Commit Graph

4 Commits

Author SHA1 Message Date
John Spray
6defa2b5d5 pageserver: add Gate as a partner to CancellationToken for safe shutdown of Tenant & Timeline (#5711)
## Problem

When shutting down a Tenant, it isn't just important to cause any
background tasks to stop. It's also important to wait until they have
stopped before declaring shutdown complete, in cases where we may re-use
the tenant's local storage for something else, such as running in
secondary mode, or creating a new tenant with the same ID.

## Summary of changes

A `Gate` class is added, inspired by
[seastar::gate](https://docs.seastar.io/master/classseastar_1_1gate.html).
For types that have an important lifetime that corresponds to some
physical resource, use of a Gate as well as a CancellationToken provides
a robust pattern for async requests & shutdown:
- Requests must always acquire the gate as long as they are using the
object
- Shutdown must set the cancellation token, and then `close()` the gate
to wait for requests in progress before returning.
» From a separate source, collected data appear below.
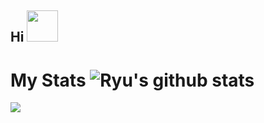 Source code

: ## **Hi** <img src="https://media.giphy.com/media/mGcNjsfWAjY5AEZNw6/giphy.gif" width="50"></h2>
# My Stats ![Ryu's github stats](https://github-readme-stats.vercel.app/api?username=ryuahan&show_icons=true&theme=tokyonight)
![](https://komarev.com/ghpvc/?username=taohxn)
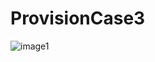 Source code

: # ProvisionCase3
![image1](https://github.com/ertugrul18/ProvisionCase3/blob/master/ProjectImages/image1.png)
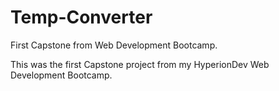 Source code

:# Temp-Converter
First Capstone from Web Development Bootcamp.

This was the first Capstone project from my HyperionDev Web Development Bootcamp.  
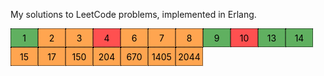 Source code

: My solutions to LeetCode problems, implemented in Erlang.

<style>
  .link {
    color: black;
    text-decoration: none;
    width: 3em;
    height: 2em;
    display: flex;
    justify-content: center;
    align-items: center;
    border: 0.5px dotted;
  }
  .hard { background-color: #ff5050; }
  .medium { background-color: #FFA550; }
  .easy { background-color: #60b060; }
</style>

<div style="display: flex; flex-wrap: wrap">
  <a href="https://github.com/Guy29/erleet/blob/main/solutions/p0001.erl" class="easy   link">1</a>
  <a href="https://github.com/Guy29/erleet/blob/main/solutions/p0002.erl" class="medium link">2</a>
  <a href="https://github.com/Guy29/erleet/blob/main/solutions/p0003.erl" class="medium link">3</a>
  <a href="https://github.com/Guy29/erleet/blob/main/solutions/p0004.erl" class="hard   link">4</a>
  <a href="https://github.com/Guy29/erleet/blob/main/solutions/p0006.erl" class="medium link">6</a>
  <a href="https://github.com/Guy29/erleet/blob/main/solutions/p0007.erl" class="medium link">7</a>
  <a href="https://github.com/Guy29/erleet/blob/main/solutions/p0008.erl" class="medium link">8</a>
  <a href="https://github.com/Guy29/erleet/blob/main/solutions/p0009.erl" class="easy   link">9</a>
  <a href="https://github.com/Guy29/erleet/blob/main/solutions/p0010.erl" class="hard   link">10</a>
  <a href="https://github.com/Guy29/erleet/blob/main/solutions/p0013.erl" class="easy   link">13</a>
  <a href="https://github.com/Guy29/erleet/blob/main/solutions/p0014.erl" class="easy   link">14</a>
  <a href="https://github.com/Guy29/erleet/blob/main/solutions/p0015.erl" class="medium link">15</a>
  <a href="https://github.com/Guy29/erleet/blob/main/solutions/p0017.erl" class="medium link">17</a>
  <a href="https://github.com/Guy29/erleet/blob/main/solutions/p0150.erl" class="medium link">150</a>
  <a href="https://github.com/Guy29/erleet/blob/main/solutions/p0204.erl" class="medium link">204</a>
  <a href="https://github.com/Guy29/erleet/blob/main/solutions/p0670.erl" class="medium link">670</a>
  <a href="https://github.com/Guy29/erleet/blob/main/solutions/p1405.erl" class="medium link">1405</a>
  <a href="https://github.com/Guy29/erleet/blob/main/solutions/p2044.erl" class="medium link">2044</a>
</div> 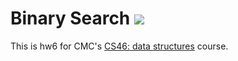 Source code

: # Binary Search ![](https://api.travis-ci.com/peter-dimitrov/binary_search.svg?branch=master)

This is hw6 for CMC's [CS46: data structures](https://github.com/mikeizbicki/cmc-csci046) course.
This is not for memory safety: it's for expressing the difference
between "Arc<Tenant> exists", and "This tenant's files on disk are
eligible to be read/written".

- Both Tenant and Timeline get a Gate & CancellationToken.
- The Timeline gate is held during eviction of layers, and during
page_service requests.
- Existing cancellation support in page_service is refined to use the
timeline-scope cancellation token instead of a process-scope
cancellation token. This replaces the use of `task_mgr::associate_with`:
tasks no longer change their tenant/timelineidentity after being
spawned.

The Tenant's Gate is not yet used, but will be important for
Tenant-scoped operations in secondary mode, where we must ensure that
our secondary-mode downloads for a tenant are gated wrt the activity of
an attached Tenant.

This is part of a broader move away from using the global-state driven
`task_mgr` shutdown tokens:
- less global state where we rely on implicit knowledge of what task a
given function is running in, and more explicit references to the
cancellation token that a particular function/type will respect, making
shutdown easier to reason about.
- eventually avoid the big global TASKS mutex.

---------

Co-authored-by: Joonas Koivunen <joonas@neon.tech>
2023-11-06 12:39:20 +00:00
Joonas Koivunen
c508d3b5fa reimpl Layer, remove remote layer, trait Layer, trait PersistentLayer (#4938)
Implement a new `struct Layer` abstraction which manages downloadness
internally, requiring no LayerMap locking or rewriting to download or
evict providing a property "you have a layer, you can read it". The new
`struct Layer` provides ability to keep the file resident via a RAII
structure for new layers which still need to be uploaded. Previous
solution solved this `RemoteTimelineClient::wait_completion` which lead
to bugs like #5639. Evicting or the final local deletion after garbage
collection is done using Arc'd value `Drop`.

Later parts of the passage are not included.